NSA's Defense Of All Those Abuses: 'Well, Compared To All The Spying We Do, We Don't Abuse It That Often'
from the uh,-that's-not-helping dept
In our initial report about the Washington Post’s astounding revelations about NSA abuses of surveillance, we posted part of the NSA’s “defense” of those abuses, but we left out the truly crazy part, which came right after the part we initially quoted:
“You can look at it as a percentage of our total activity that occurs each day,” he said. “You look at a number in absolute terms that looks big, and when you look at it in relative terms, it looks a little different.”
This was a senior NSA official, almost certainly the NSA’s “compliance director,” arguing, in effect, “we do so much spying that a few thousand mistakes per year is really no big deal.” Except, remember, throughout all of this, all of the NSA’s defenders, from President Obama to James Clapper to Keith Alexander to Mike Rogers, keep insisting that abuse is next to impossible.
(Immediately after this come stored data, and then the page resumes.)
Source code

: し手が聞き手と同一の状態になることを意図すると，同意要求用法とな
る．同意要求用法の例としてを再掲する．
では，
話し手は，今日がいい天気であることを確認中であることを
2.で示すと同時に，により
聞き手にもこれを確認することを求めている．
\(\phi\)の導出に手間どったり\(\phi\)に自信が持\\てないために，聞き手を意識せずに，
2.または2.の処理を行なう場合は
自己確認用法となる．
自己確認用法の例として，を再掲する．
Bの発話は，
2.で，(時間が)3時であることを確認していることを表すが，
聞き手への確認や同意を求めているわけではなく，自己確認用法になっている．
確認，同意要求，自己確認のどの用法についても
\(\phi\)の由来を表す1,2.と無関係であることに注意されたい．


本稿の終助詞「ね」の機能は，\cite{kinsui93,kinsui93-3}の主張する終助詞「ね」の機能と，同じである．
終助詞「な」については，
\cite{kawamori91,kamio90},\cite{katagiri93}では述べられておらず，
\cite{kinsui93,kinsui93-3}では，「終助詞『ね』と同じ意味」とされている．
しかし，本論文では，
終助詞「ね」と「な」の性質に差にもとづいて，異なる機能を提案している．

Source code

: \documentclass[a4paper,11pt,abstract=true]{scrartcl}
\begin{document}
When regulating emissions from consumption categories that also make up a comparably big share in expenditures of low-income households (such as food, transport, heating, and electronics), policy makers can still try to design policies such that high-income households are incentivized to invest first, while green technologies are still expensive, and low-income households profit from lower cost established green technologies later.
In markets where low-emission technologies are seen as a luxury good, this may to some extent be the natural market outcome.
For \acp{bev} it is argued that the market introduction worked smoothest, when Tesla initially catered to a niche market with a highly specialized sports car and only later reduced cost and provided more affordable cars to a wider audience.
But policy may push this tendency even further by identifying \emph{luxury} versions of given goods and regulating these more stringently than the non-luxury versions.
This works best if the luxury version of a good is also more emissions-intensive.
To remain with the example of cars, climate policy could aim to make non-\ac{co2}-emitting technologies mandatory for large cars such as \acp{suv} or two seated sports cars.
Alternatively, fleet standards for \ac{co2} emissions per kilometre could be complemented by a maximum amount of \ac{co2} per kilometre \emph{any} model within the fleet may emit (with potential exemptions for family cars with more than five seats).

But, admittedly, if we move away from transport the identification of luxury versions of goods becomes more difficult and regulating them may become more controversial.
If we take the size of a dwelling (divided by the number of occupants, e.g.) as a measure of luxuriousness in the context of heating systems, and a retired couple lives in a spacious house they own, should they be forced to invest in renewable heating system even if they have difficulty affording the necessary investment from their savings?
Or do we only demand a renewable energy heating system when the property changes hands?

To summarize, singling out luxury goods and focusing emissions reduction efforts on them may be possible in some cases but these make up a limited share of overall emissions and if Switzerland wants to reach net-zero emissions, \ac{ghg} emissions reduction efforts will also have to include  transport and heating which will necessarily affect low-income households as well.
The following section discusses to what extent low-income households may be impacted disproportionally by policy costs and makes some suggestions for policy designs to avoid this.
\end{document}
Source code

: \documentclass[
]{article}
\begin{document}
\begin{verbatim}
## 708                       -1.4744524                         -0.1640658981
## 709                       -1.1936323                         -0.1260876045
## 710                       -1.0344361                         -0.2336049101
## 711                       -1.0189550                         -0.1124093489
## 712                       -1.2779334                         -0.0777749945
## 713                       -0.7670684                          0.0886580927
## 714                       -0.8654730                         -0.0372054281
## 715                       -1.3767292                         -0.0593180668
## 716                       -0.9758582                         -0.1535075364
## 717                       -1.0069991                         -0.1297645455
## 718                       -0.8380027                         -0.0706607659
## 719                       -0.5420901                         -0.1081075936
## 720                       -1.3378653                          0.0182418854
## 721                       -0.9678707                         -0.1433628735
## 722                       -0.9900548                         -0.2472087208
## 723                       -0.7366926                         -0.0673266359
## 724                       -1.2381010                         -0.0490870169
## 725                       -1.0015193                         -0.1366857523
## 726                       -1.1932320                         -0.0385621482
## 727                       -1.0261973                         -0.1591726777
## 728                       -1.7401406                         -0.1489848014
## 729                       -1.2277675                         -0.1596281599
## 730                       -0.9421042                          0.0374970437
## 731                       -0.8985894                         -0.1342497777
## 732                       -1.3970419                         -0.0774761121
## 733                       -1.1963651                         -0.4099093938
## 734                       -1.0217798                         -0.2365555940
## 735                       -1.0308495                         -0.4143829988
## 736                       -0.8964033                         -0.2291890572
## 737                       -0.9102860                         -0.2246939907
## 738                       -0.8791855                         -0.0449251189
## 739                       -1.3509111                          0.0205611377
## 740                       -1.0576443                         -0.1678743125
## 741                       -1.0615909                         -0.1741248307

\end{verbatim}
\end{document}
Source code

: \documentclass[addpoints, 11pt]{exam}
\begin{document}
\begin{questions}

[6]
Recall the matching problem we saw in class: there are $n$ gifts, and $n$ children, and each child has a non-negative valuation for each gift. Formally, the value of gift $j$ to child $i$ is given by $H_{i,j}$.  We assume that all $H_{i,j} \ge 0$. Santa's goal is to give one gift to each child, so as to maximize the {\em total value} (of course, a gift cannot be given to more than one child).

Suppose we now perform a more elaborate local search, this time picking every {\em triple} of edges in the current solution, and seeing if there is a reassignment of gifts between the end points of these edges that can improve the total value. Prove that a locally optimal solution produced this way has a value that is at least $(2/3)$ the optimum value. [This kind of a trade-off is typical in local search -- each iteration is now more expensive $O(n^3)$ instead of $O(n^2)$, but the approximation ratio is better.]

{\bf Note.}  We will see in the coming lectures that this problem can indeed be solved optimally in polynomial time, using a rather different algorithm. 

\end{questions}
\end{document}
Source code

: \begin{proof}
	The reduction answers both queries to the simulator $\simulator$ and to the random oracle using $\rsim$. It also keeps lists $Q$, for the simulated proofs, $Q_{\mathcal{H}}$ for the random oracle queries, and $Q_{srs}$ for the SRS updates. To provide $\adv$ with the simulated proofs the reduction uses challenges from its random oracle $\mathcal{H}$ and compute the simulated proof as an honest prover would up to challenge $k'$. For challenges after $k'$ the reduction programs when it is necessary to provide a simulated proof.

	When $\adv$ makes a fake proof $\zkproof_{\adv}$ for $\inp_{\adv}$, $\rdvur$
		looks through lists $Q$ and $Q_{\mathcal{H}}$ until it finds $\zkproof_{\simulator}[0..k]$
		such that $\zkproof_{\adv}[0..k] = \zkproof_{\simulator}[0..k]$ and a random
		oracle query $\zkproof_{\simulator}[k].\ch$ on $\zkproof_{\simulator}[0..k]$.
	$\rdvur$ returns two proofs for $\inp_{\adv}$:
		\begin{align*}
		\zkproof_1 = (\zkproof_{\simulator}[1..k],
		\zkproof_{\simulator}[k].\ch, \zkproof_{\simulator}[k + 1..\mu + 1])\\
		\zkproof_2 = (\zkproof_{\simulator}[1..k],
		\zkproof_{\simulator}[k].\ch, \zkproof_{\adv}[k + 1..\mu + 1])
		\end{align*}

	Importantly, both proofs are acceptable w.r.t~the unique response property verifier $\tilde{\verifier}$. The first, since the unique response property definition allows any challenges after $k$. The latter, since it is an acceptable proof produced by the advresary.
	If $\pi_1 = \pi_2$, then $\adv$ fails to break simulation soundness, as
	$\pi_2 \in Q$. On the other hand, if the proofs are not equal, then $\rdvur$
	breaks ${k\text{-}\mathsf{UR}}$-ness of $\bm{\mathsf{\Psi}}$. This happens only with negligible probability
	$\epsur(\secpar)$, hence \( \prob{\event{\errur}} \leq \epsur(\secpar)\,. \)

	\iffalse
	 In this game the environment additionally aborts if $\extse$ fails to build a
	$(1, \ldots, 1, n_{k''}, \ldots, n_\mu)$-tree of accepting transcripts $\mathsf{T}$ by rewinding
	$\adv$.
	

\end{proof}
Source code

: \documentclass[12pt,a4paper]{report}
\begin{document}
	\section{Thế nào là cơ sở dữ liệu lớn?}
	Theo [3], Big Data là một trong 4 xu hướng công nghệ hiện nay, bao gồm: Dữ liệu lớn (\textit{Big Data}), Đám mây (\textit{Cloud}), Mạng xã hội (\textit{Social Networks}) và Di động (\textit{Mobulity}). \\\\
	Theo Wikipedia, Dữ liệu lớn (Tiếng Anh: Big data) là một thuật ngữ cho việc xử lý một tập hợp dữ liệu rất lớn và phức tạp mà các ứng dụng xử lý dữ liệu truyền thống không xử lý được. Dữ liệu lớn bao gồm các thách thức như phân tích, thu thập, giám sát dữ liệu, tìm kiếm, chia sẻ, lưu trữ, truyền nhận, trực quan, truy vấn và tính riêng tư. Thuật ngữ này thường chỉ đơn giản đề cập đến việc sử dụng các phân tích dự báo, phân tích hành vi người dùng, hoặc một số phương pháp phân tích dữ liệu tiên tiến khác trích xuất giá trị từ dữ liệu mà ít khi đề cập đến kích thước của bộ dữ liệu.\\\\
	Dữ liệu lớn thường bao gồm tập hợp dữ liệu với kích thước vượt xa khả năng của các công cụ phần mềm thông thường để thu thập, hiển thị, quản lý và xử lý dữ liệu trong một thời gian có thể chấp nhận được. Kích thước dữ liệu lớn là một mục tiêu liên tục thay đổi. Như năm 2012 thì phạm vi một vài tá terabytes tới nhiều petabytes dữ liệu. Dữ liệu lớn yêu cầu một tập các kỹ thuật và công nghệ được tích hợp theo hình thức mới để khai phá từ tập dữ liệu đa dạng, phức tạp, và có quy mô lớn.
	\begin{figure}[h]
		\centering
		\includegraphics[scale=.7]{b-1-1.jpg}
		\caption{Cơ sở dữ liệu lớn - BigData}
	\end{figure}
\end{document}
Yet, now even the NSA is admitting that “in absolute terms” there’s a lot of abuse, but we shouldn’t worry our pretty little heads about it, because in relative terms, it’s not that much. This is the point at which anyone who understands the difference between absolute and relative numbers, and when each is the appropriate measure to use, starts coughing up a lung. The relative amount is meaningless here. The absolute number means everything, because it shows that abuse is widespread and happens daily — something that the program’s defenders have been trying to deny for months.